RE: ODBC 7.0006 bugs - Mailing list pgsql-odbc

From Henshall, Stuart - WCP
Subject RE: ODBC 7.0006 bugs
Date
Msg-id E2870D8CE1CCD311BAF50008C71EDE8E01F74609@MAIL_EXCHANGE
Whole thread Raw
In response to ODBC 7.0006 bugs  ("David Ciarniello" <brainlost@rocketmail.com>)
List pgsql-odbc

> -----Original Message-----
> From:    David Ciarniello [SMTP:brainlost@rocketmail.com]
> Sent:    Friday, July 06, 2001 11:56 AM
> To:    Henshall, Stuart - WCP
> Cc:    pgsql-odbc@postgresql.org
> Subject:    R: ODBC 7.0006 bugs
>
>
    Makes me glad I havn't used the parse option (what is it for?)

> > 3) I can see you're point. However I tend not to use DSN's but
> > rather connection strings so its helpful to be able to turn on logging
> with
> > out editing the program.
>
> Can't we move all settings on a datasource basis continuing to support
> all parametrs on connection strings ?
>
    I was meaning so that I didn't have to change my connect string at
all. Maybe having all the options available as driver defaults which are
only overwritten if they are also in the datasource string. I must admit I
don't really know about the drivers internals so have no idea how tricky
that would be.

> > 5) I disagree. If I'm having problems connecting I want to see all
> > the options in the connection string. Don't log when you're not
> debugging,
> > it slows everything down.
>
> You can find the authentication response into the backend logs (like the
> (in)famous "password authentication failed for user admin")
>
    yes, but it doesn't give the ODBC side of the story.

> Instead somebody could activate the logger without my authorization
> (consider a pc that shares the hard drive, just put the right reg file
> into
> the startup folder and wait for the next reboot - considering win9x
> stability you don't have to wait too much :-)) - so that the log can be
> produced... you can grab the password from a network environment even
> without ever seeing that pc).
> I think it's a security risk.
>
        True.

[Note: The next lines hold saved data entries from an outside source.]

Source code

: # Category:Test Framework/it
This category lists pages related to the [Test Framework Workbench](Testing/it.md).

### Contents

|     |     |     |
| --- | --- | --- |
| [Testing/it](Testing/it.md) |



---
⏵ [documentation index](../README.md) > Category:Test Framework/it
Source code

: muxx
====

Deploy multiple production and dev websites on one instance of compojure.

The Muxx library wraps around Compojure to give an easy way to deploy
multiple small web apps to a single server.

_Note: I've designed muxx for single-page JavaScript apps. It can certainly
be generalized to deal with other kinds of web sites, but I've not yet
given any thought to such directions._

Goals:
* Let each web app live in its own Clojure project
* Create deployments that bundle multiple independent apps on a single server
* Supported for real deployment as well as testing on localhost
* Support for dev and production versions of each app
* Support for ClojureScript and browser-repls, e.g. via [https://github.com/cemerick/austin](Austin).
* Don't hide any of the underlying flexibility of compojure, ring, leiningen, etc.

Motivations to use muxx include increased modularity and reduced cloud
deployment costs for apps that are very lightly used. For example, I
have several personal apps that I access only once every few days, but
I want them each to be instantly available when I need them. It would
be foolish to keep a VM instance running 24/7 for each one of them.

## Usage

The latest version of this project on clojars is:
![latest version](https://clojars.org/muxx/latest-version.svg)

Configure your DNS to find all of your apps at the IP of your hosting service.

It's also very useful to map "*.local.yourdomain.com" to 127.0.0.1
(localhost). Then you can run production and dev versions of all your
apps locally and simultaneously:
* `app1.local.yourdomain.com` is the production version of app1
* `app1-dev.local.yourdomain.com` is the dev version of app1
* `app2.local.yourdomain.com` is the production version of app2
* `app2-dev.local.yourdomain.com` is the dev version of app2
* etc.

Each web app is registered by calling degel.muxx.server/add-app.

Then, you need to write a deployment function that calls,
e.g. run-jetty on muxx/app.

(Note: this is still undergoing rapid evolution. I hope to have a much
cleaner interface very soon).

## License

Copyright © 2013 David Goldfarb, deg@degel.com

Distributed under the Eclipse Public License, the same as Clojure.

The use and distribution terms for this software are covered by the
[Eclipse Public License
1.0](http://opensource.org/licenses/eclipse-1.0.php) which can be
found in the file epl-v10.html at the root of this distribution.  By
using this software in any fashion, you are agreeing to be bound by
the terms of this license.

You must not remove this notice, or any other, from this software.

Howeversomeone could just make a little alteration to
the source, recompile the ODBC driver then drop it into \windows\system.
Having sensitive areas of the disk shared is inherently unsafe. Or someone
could write a wrapper DLL that just passed everything along while grabbing
the PWD. Or drop a Trojan into your startup to expose your PC. I suppose
these would be trickier, but not ridiculously so. Maybe have two driver
builds. A production model that disables logging (plus anything else deemed
a risk) and a developer version that allows it to be enabled. I really must
get MSVC so I can fiddle with the driver like this.